Womanist Tenets in Selected Novels of Chika Unigwe and Terry Mcmillan


  • Dr. Iyabo Falode University of Ibadan
  • Prof. Ayobami Kehinde




In this paper, the deployment of womanist tenets in Chika Unigwe's On Black Sisters' Street (2009) and Terry McMillan's Disappearing Acts (1989) was examined with a view to critique the convergences and divergences in both novelists' utilisation of womanist tenets. Both novels were subjected to comparative and critical textual analyses employing womanist tenets including female bonding, family centredness, gender complementariness and motherhood. In both novels, four female characters were used to appropriate the womanist tenet of female bonding. In Unigwe's novel, they were depicted to seek greener pastures, but in McMillan's novel, they were portrayed to be economically independent. All the female characters realise that it is better to live with their male counterparts than living alone. This foregrounds the womanist tenet of male complementariness.

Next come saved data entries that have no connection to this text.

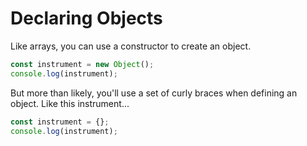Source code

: # Declaring Objects

Like arrays, you can use a constructor to create an object.

```javascript
const instrument = new Object();
console.log(instrument);
```

But more than likely, you'll use a set of curly braces when defining an object. Like this instrument...

```javascript
const instrument = {};
console.log(instrument);
```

It is shown that a collaboration among family members is the only panacea to societal ills and that motherhood must be cherished by women; as it is not seen as a burden. However, parents must collectively raise their children to achieve a balanced physical and psychological worldview. Both novels are stuffed with relevant womanist doctrines. Therefore, Womanism is a quintessential theoretical tool for expressing women's plight and exploits in African and African American novels.